[DATA — start]

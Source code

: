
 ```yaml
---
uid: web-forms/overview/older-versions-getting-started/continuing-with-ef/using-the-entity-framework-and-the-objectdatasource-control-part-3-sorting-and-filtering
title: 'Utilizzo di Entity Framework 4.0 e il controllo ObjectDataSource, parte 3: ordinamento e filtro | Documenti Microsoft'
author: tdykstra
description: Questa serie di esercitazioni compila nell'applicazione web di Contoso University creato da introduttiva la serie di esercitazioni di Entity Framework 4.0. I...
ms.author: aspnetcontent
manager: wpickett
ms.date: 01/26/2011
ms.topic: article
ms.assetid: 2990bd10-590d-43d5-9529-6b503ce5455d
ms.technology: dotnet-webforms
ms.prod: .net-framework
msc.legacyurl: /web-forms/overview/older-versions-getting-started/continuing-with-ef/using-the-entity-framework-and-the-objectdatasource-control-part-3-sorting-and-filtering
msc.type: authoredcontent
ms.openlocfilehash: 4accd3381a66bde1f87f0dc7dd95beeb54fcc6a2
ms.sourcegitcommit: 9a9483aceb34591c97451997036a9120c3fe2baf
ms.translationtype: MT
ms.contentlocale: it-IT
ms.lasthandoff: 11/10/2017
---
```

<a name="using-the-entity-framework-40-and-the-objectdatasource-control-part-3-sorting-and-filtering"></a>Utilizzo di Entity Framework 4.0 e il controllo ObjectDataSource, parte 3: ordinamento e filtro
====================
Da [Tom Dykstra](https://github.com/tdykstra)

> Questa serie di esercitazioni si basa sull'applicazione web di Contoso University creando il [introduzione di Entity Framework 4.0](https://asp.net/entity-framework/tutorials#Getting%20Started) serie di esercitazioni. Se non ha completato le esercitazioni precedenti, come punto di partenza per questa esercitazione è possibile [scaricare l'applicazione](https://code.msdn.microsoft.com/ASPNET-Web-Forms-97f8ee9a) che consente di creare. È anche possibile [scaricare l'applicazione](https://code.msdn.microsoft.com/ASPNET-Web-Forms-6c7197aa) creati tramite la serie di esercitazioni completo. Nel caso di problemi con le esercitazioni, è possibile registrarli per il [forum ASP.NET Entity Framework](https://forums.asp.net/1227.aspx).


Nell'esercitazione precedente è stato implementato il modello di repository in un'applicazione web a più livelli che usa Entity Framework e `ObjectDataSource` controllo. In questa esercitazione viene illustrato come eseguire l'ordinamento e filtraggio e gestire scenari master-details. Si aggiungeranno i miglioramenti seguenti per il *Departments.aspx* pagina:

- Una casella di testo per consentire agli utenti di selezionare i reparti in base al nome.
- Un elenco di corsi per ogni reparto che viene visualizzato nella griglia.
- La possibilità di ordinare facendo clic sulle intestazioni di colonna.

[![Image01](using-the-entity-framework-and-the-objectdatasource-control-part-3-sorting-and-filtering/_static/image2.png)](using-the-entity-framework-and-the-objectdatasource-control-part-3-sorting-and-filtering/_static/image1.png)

[DATA — finish]

▸ **PROBLEM REQUIREMENTS**: Of the records above, copy each line that includes "older".

▸ **RESPONSE TO THIS EXERCISE**:
uid: web-forms/overview/older-versions-getting-started/continuing-with-ef/using-the-entity-framework-and-the-objectdatasource-control-part-3-sorting-and-filtering
msc.legacyurl: /web-forms/overview/older-versions-getting-started/continuing-with-ef/using-the-entity-framework-and-the-objectdatasource-control-part-3-sorting-and-filtering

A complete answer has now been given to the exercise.